Rendered images with source text:
^^^^

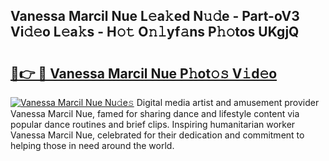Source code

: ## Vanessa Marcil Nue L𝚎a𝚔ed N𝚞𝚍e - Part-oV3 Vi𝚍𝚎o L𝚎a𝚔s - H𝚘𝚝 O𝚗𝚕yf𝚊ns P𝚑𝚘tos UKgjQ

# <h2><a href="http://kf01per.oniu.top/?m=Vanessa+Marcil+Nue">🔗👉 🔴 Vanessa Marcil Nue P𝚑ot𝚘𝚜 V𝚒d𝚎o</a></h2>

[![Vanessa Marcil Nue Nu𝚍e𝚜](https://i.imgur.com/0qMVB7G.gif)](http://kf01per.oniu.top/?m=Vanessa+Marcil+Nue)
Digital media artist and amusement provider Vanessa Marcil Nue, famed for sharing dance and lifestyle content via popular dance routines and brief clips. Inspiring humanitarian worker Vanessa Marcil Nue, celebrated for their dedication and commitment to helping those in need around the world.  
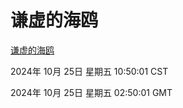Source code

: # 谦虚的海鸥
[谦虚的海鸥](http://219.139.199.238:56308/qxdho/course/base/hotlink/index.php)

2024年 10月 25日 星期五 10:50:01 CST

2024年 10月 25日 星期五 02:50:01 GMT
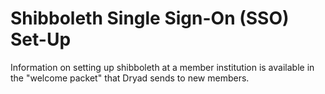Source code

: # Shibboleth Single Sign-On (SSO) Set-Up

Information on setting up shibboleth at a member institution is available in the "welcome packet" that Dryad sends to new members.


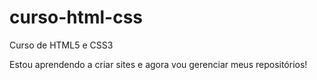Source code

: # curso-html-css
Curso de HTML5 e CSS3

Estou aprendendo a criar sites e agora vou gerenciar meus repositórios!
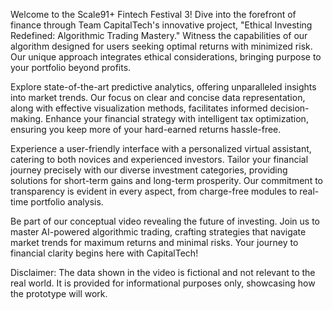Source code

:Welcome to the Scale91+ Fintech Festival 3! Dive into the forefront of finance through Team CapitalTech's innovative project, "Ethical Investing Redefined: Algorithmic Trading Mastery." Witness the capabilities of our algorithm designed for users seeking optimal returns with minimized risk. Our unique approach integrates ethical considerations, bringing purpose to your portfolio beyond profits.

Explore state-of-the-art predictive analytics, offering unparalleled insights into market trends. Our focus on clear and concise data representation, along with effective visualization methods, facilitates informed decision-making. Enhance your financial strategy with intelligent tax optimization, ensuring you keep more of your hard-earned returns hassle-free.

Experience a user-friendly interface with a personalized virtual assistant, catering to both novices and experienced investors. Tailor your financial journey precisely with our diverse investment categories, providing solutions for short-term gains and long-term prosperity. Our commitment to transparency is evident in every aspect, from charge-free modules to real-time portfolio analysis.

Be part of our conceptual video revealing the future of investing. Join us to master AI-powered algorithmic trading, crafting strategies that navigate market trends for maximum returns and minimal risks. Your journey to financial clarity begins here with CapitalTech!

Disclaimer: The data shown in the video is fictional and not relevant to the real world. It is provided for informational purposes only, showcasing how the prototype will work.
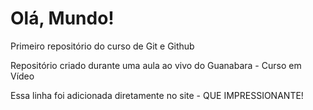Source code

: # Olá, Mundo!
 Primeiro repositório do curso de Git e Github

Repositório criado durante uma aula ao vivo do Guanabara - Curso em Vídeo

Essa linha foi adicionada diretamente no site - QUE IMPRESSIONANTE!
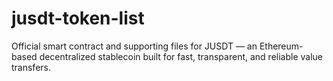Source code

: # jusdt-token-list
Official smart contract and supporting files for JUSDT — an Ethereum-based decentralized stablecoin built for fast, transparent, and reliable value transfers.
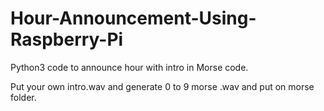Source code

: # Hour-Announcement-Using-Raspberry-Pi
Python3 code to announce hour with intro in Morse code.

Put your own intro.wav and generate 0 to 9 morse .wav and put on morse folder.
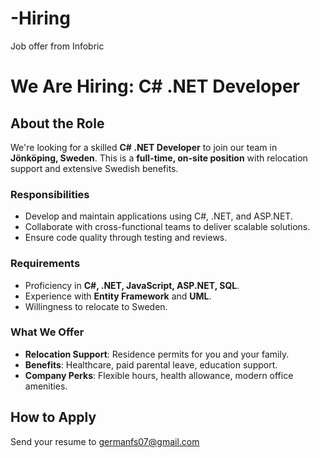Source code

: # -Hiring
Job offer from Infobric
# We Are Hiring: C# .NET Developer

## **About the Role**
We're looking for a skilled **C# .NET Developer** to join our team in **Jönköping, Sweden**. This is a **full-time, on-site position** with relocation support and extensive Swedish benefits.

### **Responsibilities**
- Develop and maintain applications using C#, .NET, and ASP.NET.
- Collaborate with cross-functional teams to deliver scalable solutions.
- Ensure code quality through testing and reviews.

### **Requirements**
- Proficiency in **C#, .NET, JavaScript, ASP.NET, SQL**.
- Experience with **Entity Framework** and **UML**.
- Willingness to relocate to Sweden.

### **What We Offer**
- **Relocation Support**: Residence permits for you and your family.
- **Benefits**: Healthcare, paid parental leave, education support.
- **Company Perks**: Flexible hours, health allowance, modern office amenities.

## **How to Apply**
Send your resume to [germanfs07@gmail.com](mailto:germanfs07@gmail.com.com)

^^^^

## WHAT THE EXERCISE ASKS
If an entry holds a picture, leave the picture out and repeat the rest exactly.

## RESPONSE FOR THIS EXERCISE
Source code

: ## Vanessa Marcil Nue L𝚎a𝚔ed N𝚞𝚍e - Part-oV3 Vi𝚍𝚎o L𝚎a𝚔s - H𝚘𝚝 O𝚗𝚕yf𝚊ns P𝚑𝚘tos UKgjQ

# <h2><a href="http://kf01per.oniu.top/?m=Vanessa+Marcil+Nue">🔗👉 🔴 Vanessa Marcil Nue P𝚑ot𝚘𝚜 V𝚒d𝚎o</a></h2>

[![Vanessa Marcil Nue Nu𝚍e𝚜](https://i.imgur.com/0qMVB7G.gif)](http://kf01per.oniu.top/?m=Vanessa+Marcil+Nue)
Digital media artist and amusement provider Vanessa Marcil Nue, famed for sharing dance and lifestyle content via popular dance routines and brief clips. Inspiring humanitarian worker Vanessa Marcil Nue, celebrated for their dedication and commitment to helping those in need around the world.  
Source code

: # 谦虚的海鸥
[谦虚的海鸥](http://219.139.199.238:56308/qxdho/course/base/hotlink/index.php)

2024年 10月 25日 星期五 10:50:01 CST

2024年 10月 25日 星期五 02:50:01 GMT
Source code

: # Shibboleth Single Sign-On (SSO) Set-Up

Information on setting up shibboleth at a member institution is available in the "welcome packet" that Dryad sends to new members.


Source code

: # curso-html-css
Curso de HTML5 e CSS3

Estou aprendendo a criar sites e agora vou gerenciar meus repositórios!
Source code

:Welcome to the Scale91+ Fintech Festival 3! Dive into the forefront of finance through Team CapitalTech's innovative project, "Ethical Investing Redefined: Algorithmic Trading Mastery." Witness the capabilities of our algorithm designed for users seeking optimal returns with minimized risk. Our unique approach integrates ethical considerations, bringing purpose to your portfolio beyond profits.

Explore state-of-the-art predictive analytics, offering unparalleled insights into market trends. Our focus on clear and concise data representation, along with effective visualization methods, facilitates informed decision-making. Enhance your financial strategy with intelligent tax optimization, ensuring you keep more of your hard-earned returns hassle-free.

Experience a user-friendly interface with a personalized virtual assistant, catering to both novices and experienced investors. Tailor your financial journey precisely with our diverse investment categories, providing solutions for short-term gains and long-term prosperity. Our commitment to transparency is evident in every aspect, from charge-free modules to real-time portfolio analysis.

Be part of our conceptual video revealing the future of investing. Join us to master AI-powered algorithmic trading, crafting strategies that navigate market trends for maximum returns and minimal risks. Your journey to financial clarity begins here with CapitalTech!

Disclaimer: The data shown in the video is fictional and not relevant to the real world. It is provided for informational purposes only, showcasing how the prototype will work.
Source code

: # Olá, Mundo!
 Primeiro repositório do curso de Git e Github

Repositório criado durante uma aula ao vivo do Guanabara - Curso em Vídeo

Essa linha foi adicionada diretamente no site - QUE IMPRESSIONANTE!
Source code

: # jusdt-token-list
Official smart contract and supporting files for JUSDT — an Ethereum-based decentralized stablecoin built for fast, transparent, and reliable value transfers.
Source code

: # Hour-Announcement-Using-Raspberry-Pi
Python3 code to announce hour with intro in Morse code.

Put your own intro.wav and generate 0 to 9 morse .wav and put on morse folder.
Source code

: # -Hiring
Job offer from Infobric
# We Are Hiring: C# .NET Developer

## **About the Role**
We're looking for a skilled **C# .NET Developer** to join our team in **Jönköping, Sweden**. This is a **full-time, on-site position** with relocation support and extensive Swedish benefits.

### **Responsibilities**
- Develop and maintain applications using C#, .NET, and ASP.NET.
- Collaborate with cross-functional teams to deliver scalable solutions.
- Ensure code quality through testing and reviews.

### **Requirements**
- Proficiency in **C#, .NET, JavaScript, ASP.NET, SQL**.
- Experience with **Entity Framework** and **UML**.
- Willingness to relocate to Sweden.

### **What We Offer**
- **Relocation Support**: Residence permits for you and your family.
- **Benefits**: Healthcare, paid parental leave, education support.
- **Company Perks**: Flexible hours, health allowance, modern office amenities.

## **How to Apply**
Send your resume to [germanfs07@gmail.com](mailto:germanfs07@gmail.com.com)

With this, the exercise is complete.